Silane compounds such as monosilane and disilane are used in a variety of applications. In the field of semiconductors, silane compounds are frequently used as starting materials for the production by chemical vapor deposition (CVD) of silicon-based dielectric films of, e.g., silicon nitride, silicon oxide, or silicon oxynitride. More specifically, silane compounds can produce silicon nitride by reaction with a nitrogen-containing reaction gas such as ammonia, silicon oxide by reaction with an oxygen-containing gas such as oxygen, and silicon oxynitride by reaction with a nitrogen-containing gas and an oxygen-containing gas.

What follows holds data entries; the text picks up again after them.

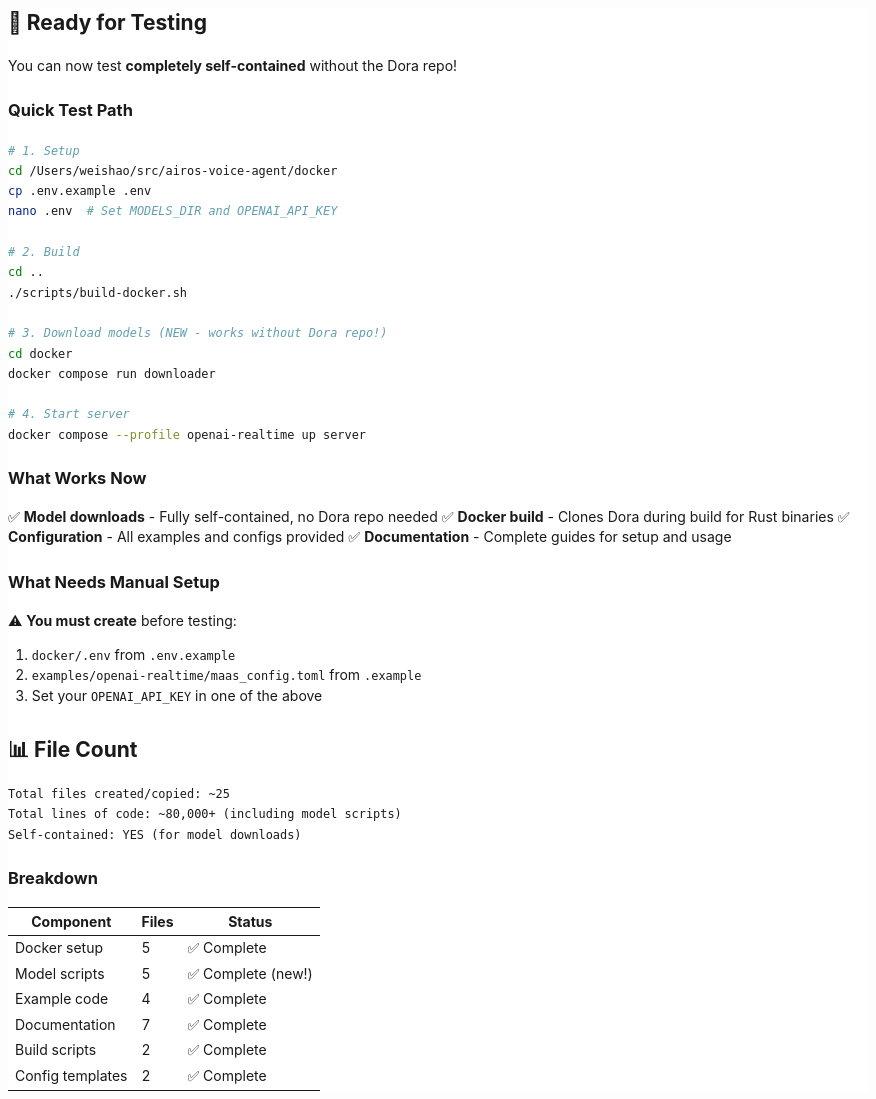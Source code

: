 ## 🧪 Ready for Testing

You can now test **completely self-contained** without the Dora repo!

### Quick Test Path

```bash
# 1. Setup
cd /Users/weishao/src/airos-voice-agent/docker
cp .env.example .env
nano .env  # Set MODELS_DIR and OPENAI_API_KEY

# 2. Build
cd ..
./scripts/build-docker.sh

# 3. Download models (NEW - works without Dora repo!)
cd docker
docker compose run downloader

# 4. Start server
docker compose --profile openai-realtime up server
```

### What Works Now

✅ **Model downloads** - Fully self-contained, no Dora repo needed
✅ **Docker build** - Clones Dora during build for Rust binaries
✅ **Configuration** - All examples and configs provided
✅ **Documentation** - Complete guides for setup and usage

### What Needs Manual Setup

⚠️ **You must create** before testing:
1. `docker/.env` from `.env.example`
2. `examples/openai-realtime/maas_config.toml` from `.example`
3. Set your `OPENAI_API_KEY` in one of the above

## 📊 File Count

```
Total files created/copied: ~25
Total lines of code: ~80,000+ (including model scripts)
Self-contained: YES (for model downloads)
```

### Breakdown

| Component | Files | Status |
|-----------|-------|--------|
| Docker setup | 5 | ✅ Complete |
| Model scripts | 5 | ✅ Complete (new!) |
| Example code | 4 | ✅ Complete |
| Documentation | 7 | ✅ Complete |
| Build scripts | 2 | ✅ Complete |
| Config templates | 2 | ✅ Complete |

At present the standard method for producing silicon nitride films by CVD involves inducing a reaction between ammonia gas and dichlorosilane (=the silane compound); however, ammonium chloride is produced as a by-product by this reaction. Ammonium chloride is a white solid and as such accumulates in and clogs the exhaust lines of the CVD reaction apparatus. A CVD method is therefore required in which the starting material is a chlorine-free silane compound. It is also desirable during the production of silicon nitride, etc., by CVD technology to obtain good film-deposition rates at low temperatures (at or below 600° C.).
Tetrakis(dimethylamino) silane and tetrakis(diethylamino) silane may be used as chlorine-free silane compounds, but these aminosilane compounds suffer from being usually of low quality (high amount of impurities) and from providing slow film-deposition rates at low temperatures.
The chlorine-free alkylaminodisilanes are also known. These alkylaminodisilanes are solid at ambient temperatures. For example, hexakis(dimethylamino) disilane is reported to undergo sublimation at 230° C. under reduced pressure. Compounds that are solids at ambient temperature have poor handling characteristics.